McLaren High Performance Network, an accountable care organization (ACO) and subsidiary of Grand Blanc-based McLaren Health Care, recently launched MyCare for remote patient care management. The technologically enhanced, device-free pilot program remotely engages patients living with chronic conditions and intervenes when symptoms begin to show signs of worsening.
Launched in March, and administered and overseen by registered nurses, MyCare employs automated text messaging or phone calls to patients, asking questions to detect early symptoms and determine risk factors of impending complications. The platform, utilizing artificial intelligence, reviews responses, flagging those that may indicate a complication (or risk of complication), initializing a review by a McLaren nurse. Based on clinical review and patient contact, the nurse and the primary care physician will advise the patient on next steps.
“The main goal is to keep our patients healthy and avoid unnecessary care and expenses,” said Andrea Phillips, Director of Care Coordination for McLaren High Performance Network. “This program bridges the patient care between physician visits. It benefits the entire clinical team, allowing us to maximize our clinical resources and expand patient access to care.”

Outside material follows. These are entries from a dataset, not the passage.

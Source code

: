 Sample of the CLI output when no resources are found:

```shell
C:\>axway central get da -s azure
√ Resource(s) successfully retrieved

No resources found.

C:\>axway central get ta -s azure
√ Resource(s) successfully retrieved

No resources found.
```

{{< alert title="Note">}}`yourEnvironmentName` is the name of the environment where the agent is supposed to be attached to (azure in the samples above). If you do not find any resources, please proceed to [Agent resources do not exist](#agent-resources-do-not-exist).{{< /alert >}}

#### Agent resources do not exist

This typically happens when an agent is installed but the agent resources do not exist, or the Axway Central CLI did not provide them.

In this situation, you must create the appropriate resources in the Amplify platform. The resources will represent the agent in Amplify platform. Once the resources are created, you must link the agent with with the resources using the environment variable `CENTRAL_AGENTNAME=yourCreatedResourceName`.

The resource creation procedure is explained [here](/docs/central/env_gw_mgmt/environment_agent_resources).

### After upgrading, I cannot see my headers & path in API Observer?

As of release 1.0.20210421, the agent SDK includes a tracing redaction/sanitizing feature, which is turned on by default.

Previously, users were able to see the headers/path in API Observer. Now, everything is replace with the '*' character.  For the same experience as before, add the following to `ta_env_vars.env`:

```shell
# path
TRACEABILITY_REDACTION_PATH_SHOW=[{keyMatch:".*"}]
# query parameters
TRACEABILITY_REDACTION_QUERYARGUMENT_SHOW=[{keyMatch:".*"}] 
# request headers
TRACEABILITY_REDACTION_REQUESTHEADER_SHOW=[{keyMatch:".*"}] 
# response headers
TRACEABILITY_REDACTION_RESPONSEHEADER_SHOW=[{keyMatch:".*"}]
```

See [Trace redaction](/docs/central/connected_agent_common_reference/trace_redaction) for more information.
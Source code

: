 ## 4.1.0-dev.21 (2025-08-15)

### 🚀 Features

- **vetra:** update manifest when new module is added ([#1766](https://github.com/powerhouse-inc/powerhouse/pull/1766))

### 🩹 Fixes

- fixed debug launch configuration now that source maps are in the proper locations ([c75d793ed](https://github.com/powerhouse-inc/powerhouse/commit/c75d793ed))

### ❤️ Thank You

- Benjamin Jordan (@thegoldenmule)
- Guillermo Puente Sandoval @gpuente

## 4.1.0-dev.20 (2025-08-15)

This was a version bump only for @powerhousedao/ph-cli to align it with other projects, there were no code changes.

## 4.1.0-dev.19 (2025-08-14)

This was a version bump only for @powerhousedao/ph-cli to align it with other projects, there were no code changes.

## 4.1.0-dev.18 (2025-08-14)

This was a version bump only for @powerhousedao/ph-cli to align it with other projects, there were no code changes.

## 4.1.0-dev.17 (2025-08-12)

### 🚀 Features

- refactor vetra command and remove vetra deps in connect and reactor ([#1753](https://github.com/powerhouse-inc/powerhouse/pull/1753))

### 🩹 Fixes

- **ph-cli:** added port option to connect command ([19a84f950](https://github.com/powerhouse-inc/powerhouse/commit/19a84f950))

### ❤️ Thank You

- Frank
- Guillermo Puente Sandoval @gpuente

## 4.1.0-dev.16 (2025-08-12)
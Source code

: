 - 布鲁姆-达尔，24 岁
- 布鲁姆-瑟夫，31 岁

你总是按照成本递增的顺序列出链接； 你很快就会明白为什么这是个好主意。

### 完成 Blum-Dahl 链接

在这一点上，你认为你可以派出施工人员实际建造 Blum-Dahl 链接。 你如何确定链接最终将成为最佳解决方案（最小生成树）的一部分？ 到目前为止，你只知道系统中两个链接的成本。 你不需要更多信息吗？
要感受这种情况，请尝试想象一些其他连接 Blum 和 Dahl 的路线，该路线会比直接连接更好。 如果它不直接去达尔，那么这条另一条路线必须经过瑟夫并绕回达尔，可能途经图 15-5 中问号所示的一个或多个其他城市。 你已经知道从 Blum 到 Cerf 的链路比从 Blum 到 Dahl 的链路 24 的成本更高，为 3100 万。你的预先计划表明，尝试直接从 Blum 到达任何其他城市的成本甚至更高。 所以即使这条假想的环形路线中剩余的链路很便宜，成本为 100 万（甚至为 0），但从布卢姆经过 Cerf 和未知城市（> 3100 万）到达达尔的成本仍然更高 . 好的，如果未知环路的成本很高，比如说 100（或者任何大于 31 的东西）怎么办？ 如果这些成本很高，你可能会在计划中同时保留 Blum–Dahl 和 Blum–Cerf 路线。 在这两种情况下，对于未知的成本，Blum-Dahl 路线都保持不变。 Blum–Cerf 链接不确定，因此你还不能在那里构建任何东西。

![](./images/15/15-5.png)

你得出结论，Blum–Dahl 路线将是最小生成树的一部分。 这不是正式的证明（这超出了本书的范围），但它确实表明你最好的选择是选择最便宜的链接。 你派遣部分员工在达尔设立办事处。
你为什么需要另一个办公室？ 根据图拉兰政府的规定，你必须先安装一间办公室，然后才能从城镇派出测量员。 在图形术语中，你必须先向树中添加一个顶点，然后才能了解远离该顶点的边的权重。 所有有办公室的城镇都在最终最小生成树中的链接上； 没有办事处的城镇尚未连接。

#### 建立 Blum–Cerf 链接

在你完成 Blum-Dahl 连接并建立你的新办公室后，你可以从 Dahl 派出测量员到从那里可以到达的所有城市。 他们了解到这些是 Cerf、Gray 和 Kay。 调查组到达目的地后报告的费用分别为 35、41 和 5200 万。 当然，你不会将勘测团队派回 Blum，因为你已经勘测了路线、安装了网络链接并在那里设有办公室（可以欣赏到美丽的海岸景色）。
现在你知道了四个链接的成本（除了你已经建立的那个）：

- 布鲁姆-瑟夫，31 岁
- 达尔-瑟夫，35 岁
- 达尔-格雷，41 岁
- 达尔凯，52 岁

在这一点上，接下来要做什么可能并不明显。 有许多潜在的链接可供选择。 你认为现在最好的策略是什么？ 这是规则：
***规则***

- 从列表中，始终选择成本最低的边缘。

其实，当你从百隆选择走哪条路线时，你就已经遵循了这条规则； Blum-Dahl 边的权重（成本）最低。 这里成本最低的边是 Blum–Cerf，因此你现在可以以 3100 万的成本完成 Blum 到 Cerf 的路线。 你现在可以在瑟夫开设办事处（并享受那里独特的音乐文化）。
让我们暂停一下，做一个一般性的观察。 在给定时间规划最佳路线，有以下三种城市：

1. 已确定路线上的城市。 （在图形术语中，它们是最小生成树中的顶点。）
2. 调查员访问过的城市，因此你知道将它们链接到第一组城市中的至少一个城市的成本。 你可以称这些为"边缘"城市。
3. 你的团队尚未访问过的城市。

In the first few months, more than 1,700 patients had been enrolled in the pilot program. For the trial period, MyCare is focused on monitoring patients who have been diagnosed with heart failure, chronic obstructive pulmonary disease (COPD), and those who have recently been discharged from the hospital.
While the service’s goal is to help keep patients out of the hospital and emergency department, MyCare is not a replacement for emergency services.
The process begins with automated regular text/phone messages, with questions and frequency determined by the patients’ conditions. Questions can range from requesting certain vital signs, such as heart rate or blood pressure, to how the patient is sleeping and generally feeling. The program will flag certain responses for real-time review by a care coordination registered nurse to personally follow up and gather additional information while also directing the patient to next steps on a case-by-case basis.
Phillips says the program has earned very favorable reviews from physicians, patients and patients’ families, and that the program has led to a demonstrable reduction in hospital readmissions and avoidable emergency department visits. The success of the program has led to plans for its growth and expansion into other service lines and the monitoring of additional patient conditions.